The pressure was constant, Griffin negated a 24-yard run by David Montgomery with a holding penalty and Fields took a hard shot from defensive end Alex Wright while sliding at the end of a nine-yard scramble. But Fields made all the right plays to keep the offense moving.
Big gains are nice, and he had several, but it was equally important that Fields was sharp on the more modest, basic plays that are essential to a legitimate offense.
On a first-and-20 near midfield, he hit Dante Pettis on a quick pass for 14 yards that got the drive back on track. Two plays later, with pressure coming from his left against tackle Braxton Jones and guard Cody Whitehair, Fields held his footing in the pocket and hit Griffin in the end zone as two defenders arrived late.
He followed with a five-play, 52-yard series ending on a 12-yard touchdown pass to Dante Pettis near the left sideline of the end zone.
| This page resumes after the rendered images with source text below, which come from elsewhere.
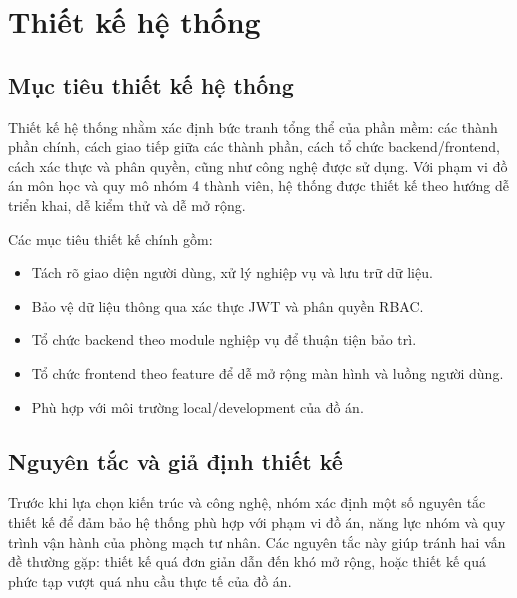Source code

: \chapter{Thiết kế hệ thống}

\section{Mục tiêu thiết kế hệ thống}

Thiết kế hệ thống nhằm xác định bức tranh tổng thể của phần mềm: các thành phần chính, cách giao tiếp giữa các thành phần, cách tổ chức backend/frontend, cách xác thực và phân quyền, cũng như công nghệ được sử dụng. Với phạm vi đồ án môn học và quy mô nhóm 4 thành viên, hệ thống được thiết kế theo hướng dễ triển khai, dễ kiểm thử và dễ mở rộng.

Các mục tiêu thiết kế chính gồm:

\begin{itemize}
    \item Tách rõ giao diện người dùng, xử lý nghiệp vụ và lưu trữ dữ liệu.
    \item Bảo vệ dữ liệu thông qua xác thực JWT và phân quyền RBAC.
    \item Tổ chức backend theo module nghiệp vụ để thuận tiện bảo trì.
    \item Tổ chức frontend theo feature để dễ mở rộng màn hình và luồng người dùng.
    \item Phù hợp với môi trường local/development của đồ án.
\end{itemize}

\section{Nguyên tắc và giả định thiết kế}

Trước khi lựa chọn kiến trúc và công nghệ, nhóm xác định một số nguyên tắc thiết kế để đảm bảo hệ thống phù hợp với phạm vi đồ án, năng lực nhóm và quy trình vận hành của phòng mạch tư nhân. Các nguyên tắc này giúp tránh hai vấn đề thường gặp: thiết kế quá đơn giản dẫn đến khó mở rộng, hoặc thiết kế quá phức tạp vượt quá nhu cầu thực tế của đồ án.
All three of Fields’ scoring drives began in Bears territory and took no longer than 4:01.
Even amid the offensive line’s struggles, the overall scheme looked functional. That’s a step forward from where the Bears left off last season under Matt Nagy, who put Fields in a terrible spot when he made his starting debut in Cleveland last season.
Receivers and running backs often had plenty of space to maneuver on short passes, and tight end Cole Kmet was so open on Fields’ third touchdown pass that he almost came to a complete stop as he watched the ball sailing to him in the end zone.
A big part of that play working so well was Fields drawing the defense in by rolling to his right, then sending the ball over their heads to Kmet. That’s an advantage offensive coordinator Luke Getsy intends to make frequent use of this season.
Still, the offensive line could undercut what Fields seems to have going for him. All the work he put in to fix his footwork and Getsy’s effort to maximize his skills in a tailored offense won’t matter if he never has time. And considering the protection was that shaky on a night when the Browns rested fearsome pass rushers Myles Garrett and Jadeveon Clowney, that could be a real pitfall.
Fields can’t insist that everything be perfect for him to thrive. Any quarterback could succeed in that scenario. He’s supposed to be a game changer. But there’s a point at which anyone would acknowledge it’s asking too much for him to overcome a faltering offensive line.
On the Bears’ opening possession, Montgomery got stopped for a loss running behind right tackle Larry Borom then barely made it back to the line of scrimmage behind recently transplanted right guard Teven Jenkins. Wright ripped through both of them to knock Fields down as he threw incomplete on third-and-11.
The offense could look like that, too.
General manager Ryan Poles, who has expertise in line play, maintained throughout the offseason that he had adequately overhauled the unit despite no splashy free-agent acquisitions or high draft picks. And while the line is playing without starting center Lucas Patrick as he recovers from a broken thumb, his anticipated return for the opener won’t magically change everything.
It takes a lot of faith at this point to believe that Poles has properly fortified the offensive line, and as a first-time general manager, he doesn’t have enough of a track record to justify that belief.
The same questions linger with the Bears’ passing targets, too, though Fields seems to be comfortable with Darnell Mooney and Kmet as his top two options.
There’s nothing more pivotal for the Bears this season than deciding with certainty whether Fields is their quarterback of the future. And it’s going to be on him to prove he can navigate the various dangers headed his way.